Using the entries that follow, give only the number of lines with the word "Essentialsについてお聞かせください" in them.

Source texts of formatted documents:
######

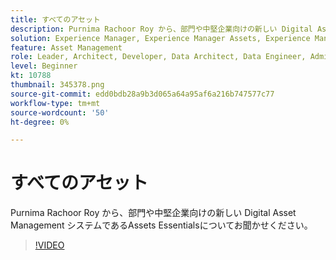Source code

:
 ```yaml
---
title: すべてのアセット
description: Purnima Rachoor Roy から、部門や中堅企業向けの新しい Digital Asset Management システムであるAssets Essentialsについてお聞かせください。
solution: Experience Manager, Experience Manager Assets, Experience Manager as a Cloud Service
feature: Asset Management
role: Leader, Architect, Developer, Data Architect, Data Engineer, Admin, User
level: Beginner
kt: 10788
thumbnail: 345378.png
source-git-commit: edd0bdb28a9b3d065a64a95af6a216b747577c77
workflow-type: tm+mt
source-wordcount: '50'
ht-degree: 0%

---
```



# すべてのアセット

Purnima Rachoor Roy から、部門や中堅企業向けの新しい Digital Asset Management システムであるAssets Essentialsについてお聞かせください。

>[!VIDEO](https://video.tv.adobe.com/v/345378/?quality=12&learn=on)
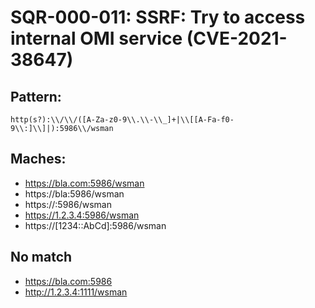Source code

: # SQR-000-011: SSRF: Try to access internal OMI service (CVE-2021-38647)

## Pattern:

```
http(s?):\\/\\/([A-Za-z0-9\\.\\-\\_]+|\\[[A-Fa-f0-9\\:]\\]|):5986\\/wsman
```

## Maches:

* https://bla.com:5986/wsman
* https://bla:5986/wsman
* https://:5986/wsman
* https://1.2.3.4:5986/wsman
* https://[1234::AbCd]:5986/wsman

## No match

* https://bla.com:5986
* http://1.2.3.4:1111/wsman
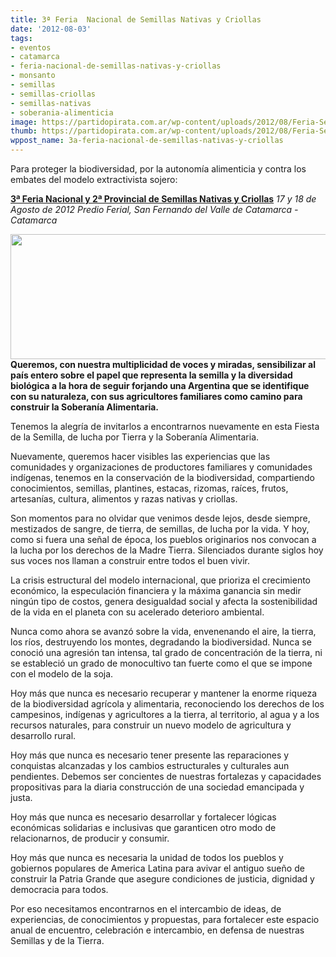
 ```yaml
---
title: 3ª Feria  Nacional de Semillas Nativas y Criollas
date: '2012-08-03'
tags:
- eventos
- catamarca
- feria-nacional-de-semillas-nativas-y-criollas
- monsanto
- semillas
- semillas-criollas
- semillas-nativas
- soberania-alimenticia
image: https://partidopirata.com.ar/wp-content/uploads/2012/08/Feria-Semilla.jpg
thumb: https://partidopirata.com.ar/wp-content/uploads/2012/08/Feria-Semilla-150x150.jpg
wppost_name: 3a-feria-nacional-de-semillas-nativas-y-criollas
---
```


Para proteger la biodiversidad, por la autonomía alimenticia y contra los embates del modelo extractivista sojero:

<strong><a href="http://feriadesemilla.blogspot.com.ar/p/la-muestra.html" target="_blank">3ª Feria  Nacional y 2ª Provincial de Semillas Nativas y Criollas</a></strong>
<em>17 y 18 de Agosto de 2012 
Predio Ferial, San Fernando del Valle de Catamarca - Catamarca  </em>

<a href="https://partidopirata.com.ar/wp-content/uploads/2012/08/feria-nacional-semillas-nativas-criollas.jpg"><img src="https://partidopirata.com.ar/wp-content/uploads/2012/08/feria-nacional-semillas-nativas-criollas.jpg" alt="" title="feria-nacional-semillas-nativas-criollas" width="760" height="200" class="aligncenter size-full wp-image-5741" /></a>
<strong>
Queremos, con nuestra multiplicidad de voces y miradas, sensibilizar al país entero sobre el papel que representa la semilla y la diversidad biológica a la hora de seguir forjando una Argentina que se identifique con su naturaleza, con sus agricultores familiares como camino para construir la Soberanía Alimentaria.</strong>

Tenemos la alegría de invitarlos a encontrarnos nuevamente en esta Fiesta de la Semilla, de lucha por Tierra y la Soberanía Alimentaria.

Nuevamente, queremos hacer visibles las experiencias que las comunidades y organizaciones de productores familiares y comunidades indígenas,  tenemos en la conservación de la biodiversidad, compartiendo conocimientos, semillas, plantines, estacas, rizomas, raíces, frutos, artesanías, cultura, alimentos y razas nativas y criollas.


Son momentos para no olvidar que venimos desde lejos, desde siempre, mestizados de sangre, de tierra, de semillas, de lucha por la vida. Y hoy, como si fuera una señal de época, los pueblos originarios nos convocan a la lucha por los derechos de la Madre Tierra. Silenciados durante siglos hoy sus voces nos llaman a construir entre todos el buen vivir.

La crisis estructural del modelo internacional, que prioriza el crecimiento económico, la especulación financiera y la máxima ganancia sin medir ningún tipo de costos, genera desigualdad social y afecta la sostenibilidad de la vida en el planeta con su acelerado deterioro ambiental.

Nunca como ahora se avanzó sobre la vida, envenenando el aire, la tierra, los ríos, destruyendo los montes, degradando la biodiversidad. Nunca se conoció una agresión tan intensa, tal grado de concentración de la tierra, ni se estableció un grado de monocultivo tan fuerte como el que se impone con el modelo de la soja.

Hoy más que nunca es necesario recuperar y mantener la enorme riqueza de la biodiversidad agrícola y alimentaria, reconociendo los derechos de los campesinos, indígenas y agricultores a la tierra, al territorio, al agua  y a los recursos naturales, para construir  un nuevo modelo de agricultura y desarrollo rural.

 Hoy más que nunca  es necesario tener presente  las reparaciones y conquistas  alcanzadas  y los cambios estructurales y culturales aun pendientes. Debemos ser concientes de nuestras fortalezas y capacidades propositivas  para la diaria construcción de una sociedad emancipada y justa.

Hoy más que nunca es necesario desarrollar y fortalecer lógicas económicas solidarias e inclusivas que garanticen otro modo de relacionarnos, de  producir y consumir.

Hoy más que nunca es necesaria la unidad de todos los pueblos y gobiernos populares de America Latina para avivar el antiguo sueño de construir la Patria Grande que asegure condiciones de justicia, dignidad y democracia para todos.  

Por eso necesitamos encontrarnos en el intercambio de ideas, de experiencias, de conocimientos y propuestas, para fortalecer este  espacio anual de encuentro, celebración e  intercambio,  en defensa de nuestras Semillas  y de la Tierra.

######

■ Solved problem
2